» **WHAT TO DO**: A verbatim transcription of the listing below is required, without its pictures.
- Opening Delimiter -
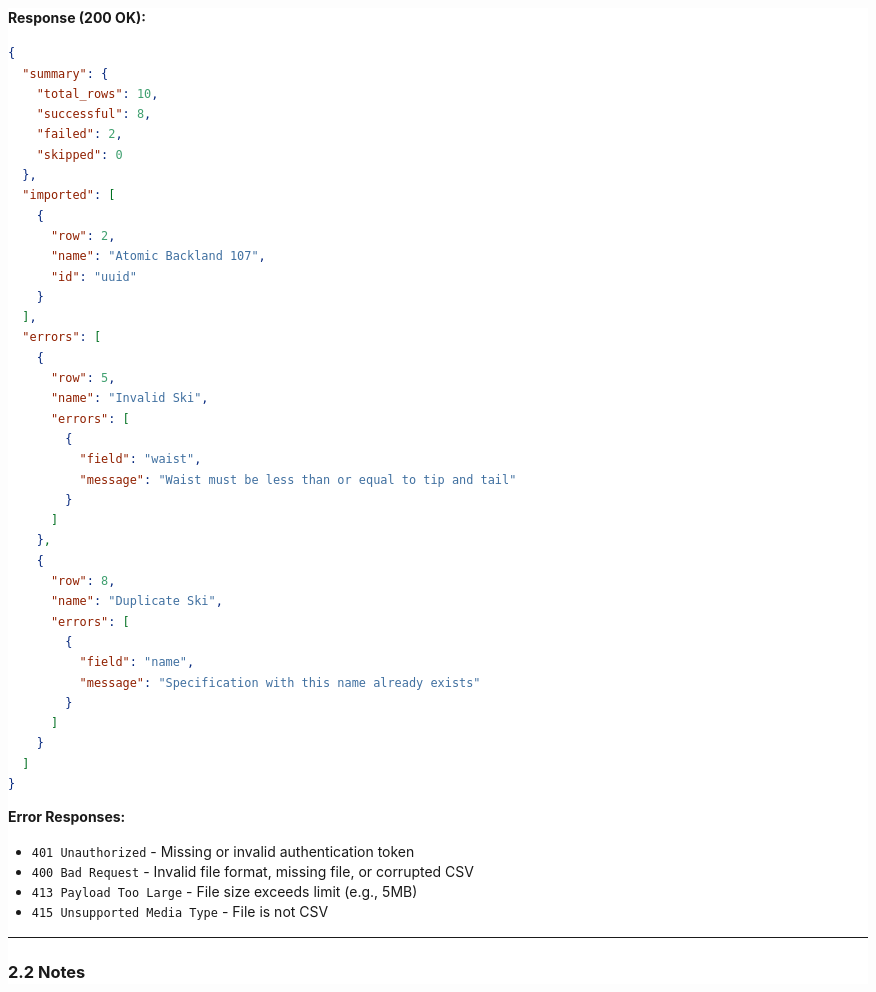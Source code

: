 **Response (200 OK):**

```json
{
  "summary": {
    "total_rows": 10,
    "successful": 8,
    "failed": 2,
    "skipped": 0
  },
  "imported": [
    {
      "row": 2,
      "name": "Atomic Backland 107",
      "id": "uuid"
    }
  ],
  "errors": [
    {
      "row": 5,
      "name": "Invalid Ski",
      "errors": [
        {
          "field": "waist",
          "message": "Waist must be less than or equal to tip and tail"
        }
      ]
    },
    {
      "row": 8,
      "name": "Duplicate Ski",
      "errors": [
        {
          "field": "name",
          "message": "Specification with this name already exists"
        }
      ]
    }
  ]
}
```

**Error Responses:**

- `401 Unauthorized` - Missing or invalid authentication token
- `400 Bad Request` - Invalid file format, missing file, or corrupted CSV
- `413 Payload Too Large` - File size exceeds limit (e.g., 5MB)
- `415 Unsupported Media Type` - File is not CSV

---

### 2.2 Notes
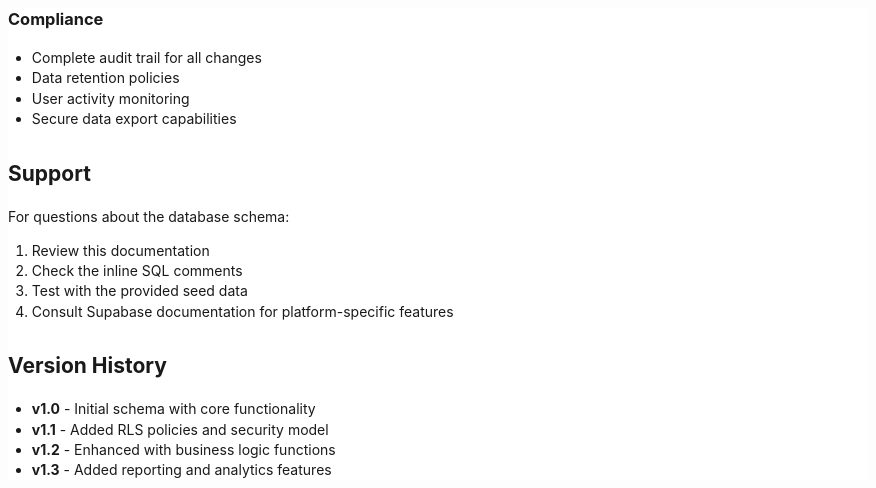 ### Compliance
- Complete audit trail for all changes
- Data retention policies
- User activity monitoring
- Secure data export capabilities

## Support

For questions about the database schema:
1. Review this documentation
2. Check the inline SQL comments
3. Test with the provided seed data
4. Consult Supabase documentation for platform-specific features

## Version History

- **v1.0** - Initial schema with core functionality
- **v1.1** - Added RLS policies and security model
- **v1.2** - Enhanced with business logic functions
- **v1.3** - Added reporting and analytics features
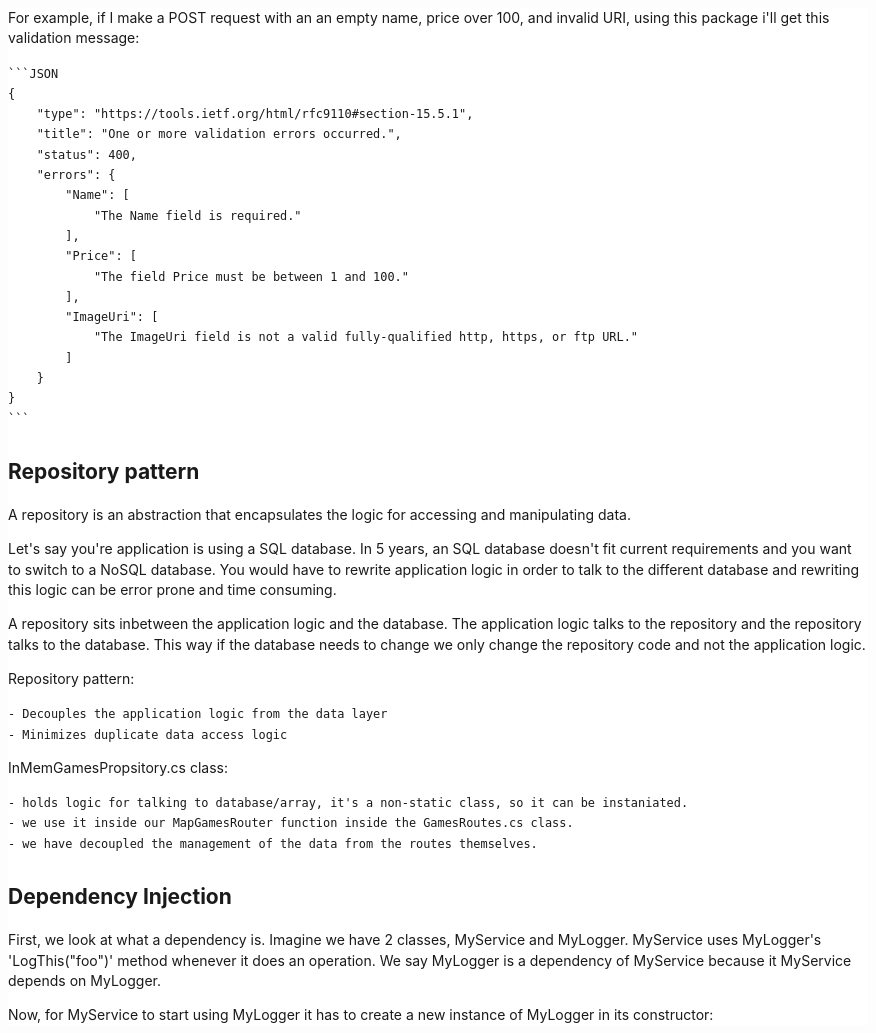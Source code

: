 For example, if I make a POST request with an an empty name, price over 100, and invalid URI, using this package i'll get this validation message:

    ```JSON
    {
        "type": "https://tools.ietf.org/html/rfc9110#section-15.5.1",
        "title": "One or more validation errors occurred.",
        "status": 400,
        "errors": {
            "Name": [
                "The Name field is required."
            ],
            "Price": [
                "The field Price must be between 1 and 100."
            ],
            "ImageUri": [
                "The ImageUri field is not a valid fully-qualified http, https, or ftp URL."
            ]
        }
    }
    ```

## Repository pattern

A repository is an abstraction that encapsulates the logic for accessing and manipulating data.

Let's say you're application is using a SQL database. In 5 years, an SQL database doesn't fit current requirements and you want to switch to a NoSQL database. You would have to rewrite application logic in order to talk to the different database and rewriting this logic can be error prone and time consuming.

A repository sits inbetween the application logic and the database. The application logic talks to the repository and the repository talks to the database. This way if the database needs to change we only change the repository code and not the application logic.

Repository pattern:

    - Decouples the application logic from the data layer
    - Minimizes duplicate data access logic

InMemGamesPropsitory.cs class:

    - holds logic for talking to database/array, it's a non-static class, so it can be instaniated.
    - we use it inside our MapGamesRouter function inside the GamesRoutes.cs class.
    - we have decoupled the management of the data from the routes themselves.

## Dependency Injection

First, we look at what a dependency is. Imagine we have 2 classes, MyService and MyLogger. MyService uses MyLogger's 'LogThis("foo")' method whenever it does an operation. We say MyLogger is a dependency of MyService because it MyService depends on MyLogger.

Now, for MyService to start using MyLogger it has to create a new instance of MyLogger in its constructor:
- Closing Delimiter -
» **ANSWER TO THIS TASK**:
Source code

: **Response (200 OK):**

```json
{
  "summary": {
    "total_rows": 10,
    "successful": 8,
    "failed": 2,
    "skipped": 0
  },
  "imported": [
    {
      "row": 2,
      "name": "Atomic Backland 107",
      "id": "uuid"
    }
  ],
  "errors": [
    {
      "row": 5,
      "name": "Invalid Ski",
      "errors": [
        {
          "field": "waist",
          "message": "Waist must be less than or equal to tip and tail"
        }
      ]
    },
    {
      "row": 8,
      "name": "Duplicate Ski",
      "errors": [
        {
          "field": "name",
          "message": "Specification with this name already exists"
        }
      ]
    }
  ]
}
```

**Error Responses:**

- `401 Unauthorized` - Missing or invalid authentication token
- `400 Bad Request` - Invalid file format, missing file, or corrupted CSV
- `413 Payload Too Large` - File size exceeds limit (e.g., 5MB)
- `415 Unsupported Media Type` - File is not CSV

---

### 2.2 Notes
 ### Compliance
- Complete audit trail for all changes
- Data retention policies
- User activity monitoring
- Secure data export capabilities

## Support

For questions about the database schema:
1. Review this documentation
2. Check the inline SQL comments
3. Test with the provided seed data
4. Consult Supabase documentation for platform-specific features

## Version History

- **v1.0** - Initial schema with core functionality
- **v1.1** - Added RLS policies and security model
- **v1.2** - Enhanced with business logic functions
- **v1.3** - Added reporting and analytics features
Source code

: For example, if I make a POST request with an an empty name, price over 100, and invalid URI, using this package i'll get this validation message:

    ```JSON
    {
        "type": "https://tools.ietf.org/html/rfc9110#section-15.5.1",
        "title": "One or more validation errors occurred.",
        "status": 400,
        "errors": {
            "Name": [
                "The Name field is required."
            ],
            "Price": [
                "The field Price must be between 1 and 100."
            ],
            "ImageUri": [
                "The ImageUri field is not a valid fully-qualified http, https, or ftp URL."
            ]
        }
    }
    ```

## Repository pattern

A repository is an abstraction that encapsulates the logic for accessing and manipulating data.

Let's say you're application is using a SQL database. In 5 years, an SQL database doesn't fit current requirements and you want to switch to a NoSQL database. You would have to rewrite application logic in order to talk to the different database and rewriting this logic can be error prone and time consuming.

A repository sits inbetween the application logic and the database. The application logic talks to the repository and the repository talks to the database. This way if the database needs to change we only change the repository code and not the application logic.

Repository pattern:

    - Decouples the application logic from the data layer
    - Minimizes duplicate data access logic

InMemGamesPropsitory.cs class:

    - holds logic for talking to database/array, it's a non-static class, so it can be instaniated.
    - we use it inside our MapGamesRouter function inside the GamesRoutes.cs class.
    - we have decoupled the management of the data from the routes themselves.

## Dependency Injection

First, we look at what a dependency is. Imagine we have 2 classes, MyService and MyLogger. MyService uses MyLogger's 'LogThis("foo")' method whenever it does an operation. We say MyLogger is a dependency of MyService because it MyService depends on MyLogger.

Now, for MyService to start using MyLogger it has to create a new instance of MyLogger in its constructor:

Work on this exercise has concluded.